Sometimes the cuckoo clock is not the only cuckoo thing in this house.
Sometimes the pets are a wee bit crazy. Since we rescued a little cat this month, Beatrice the Bitchy (called thus for hating all other four legged beings) has been rather nutso. She alternates between being obsequious as a used car salesman in her behavior to humans and violently lunatic raving screaming hostile if she sees the bewildered little refugee on the porch. Does she know how wild that oscillation seems to us?
Likely not. She is just a
little very fat Uber-cat who thinks there should be only one! If only the cat and the cuckoo clock were the only oscillating irregularities!
But people should know when they are behaving that far off the mark, right?
People who are passive aggressive are generally that way for one or two different reasons. For instance it is possible they fear being direct for some reason or they don’t want to appear to be “the bad guy.” Nobody likes being the bad guy, after all. In our family, I’ve almost always had to be the bad guy: the one who said “no” to things we couldn’t afford, the one who enforced household rules, the one who made chore lists and punished those not in compliance — basically the adult in charge when others wanted to indulge in occasionally childishly defiant behaviors. Almost every parent knows what that feels like and gets very tired of it.

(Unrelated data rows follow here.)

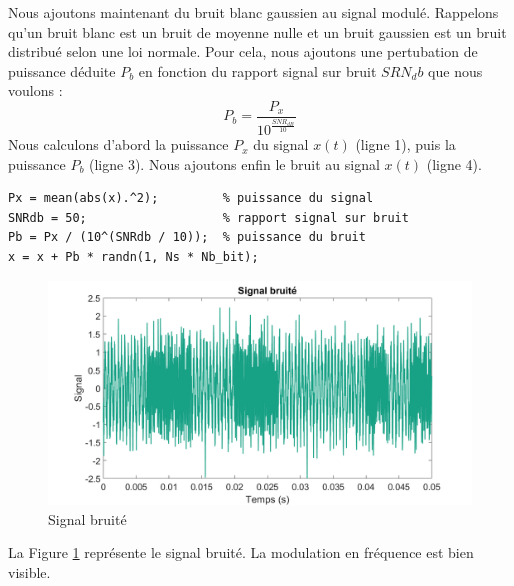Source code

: Nous ajoutons maintenant du bruit blanc gaussien au signal modulé.
Rappelons qu'un bruit blanc est un bruit de moyenne nulle et un bruit gaussien est un bruit distribué selon une loi normale.
Pour cela, nous ajoutons une pertubation de puissance déduite $P_b$ en fonction du rapport signal sur bruit ${SRN_db}$ que nous voulons : \[P_b=\frac{P_x}{10^{\frac{SNR_{dB}}{10}}}\]
Nous calculons d'abord la puissance $P_x$ du signal $x(t)$ (ligne 1), puis la puissance $P_b$ (ligne 3). Nous ajoutons enfin le bruit au signal $x(t)$ (ligne 4).
\begin{lstlisting}[caption=Ajout de bruit blanc gaussien]
Px = mean(abs(x).^2);         % puissance du signal
SNRdb = 50;                   % rapport signal sur bruit
Pb = Px / (10^(SNRdb / 10));  % puissance du bruit
x = x + Pb * randn(1, Ns * Nb_bit);
\end{lstlisting}
\begin{figure}[ht!]
   \centering
   \includegraphics[scale=0.4]{partie-2/sous-partie-2/2.2.1.png}
   \caption{Signal bruité \label{fig : buit}}
\end{figure}
La Figure \ref{fig : buit} représente le signal bruité. La modulation en fréquence est bien visible.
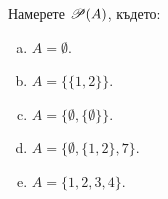 


\begin{problem}
  Намерете $\mathscr{P}(A)$, където:
  \begin{enumerate}[a)]
  \item
    $A= \emptyset$.
  \item
    $A= \{\{1,2\}\}$.
  \item
    $A= \{\emptyset, \{\emptyset\}\}$.
  \item
    $A= \{\emptyset, \{1,2\}, 7\}$.
  \item
    $A= \{1,2,3,4\}$.
  \end{enumerate}
\end{problem}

I’ve known parents of the “friend” model. They don’t do that tough bad guy “adulting” stuff well if at all – they want their kids to like them. They don’t call their kids, or their spouses, or their friends on negative behaviors like verbal grenading or passive aggression or bad grades or underage drinking or unsafe sex practices. It all gets swept under a rug by their OWN passive aggression. And it sadly seems to always end in a pattern of staggeringly bad consequences.
That is why I’ve become rather uncomfortably comfortable with being the bad guy; I even wear villainous black most of the time to remind myself to concentrate on honest confrontation as necessary to handle problems. But in a household of adults, to be honest, problem solving is rarely managed by only one person. There is a requirement for both sides to seek a solution and that means admission OF a problem in most cases. If one side simply labels everything that is not working as “not MY fault” or “not MY problem” there isn’t going to be a civil resolution.
Mental health issues are often a base for this sort of thing. For over 35 years of my marriage, I struggled to fix problems created by my spouse’s PTSD, for instance. He did not admit to the problem and fought all solutions. It made for a very rough marital road. It was destructive to us both. It wasn’t until his sons confronted him quite vocally that he realized how his behavior appeared to everyone except him. He has been seeking help with an increasingly cooperative mind-set over the last five to six years and it is helping. Now, I have to find my own road back from the damages I have taken over those years, too. My own emotions are pretty mangled and muted by years of not being heard. Counseling DOES help – even if at times it is uncomfortable!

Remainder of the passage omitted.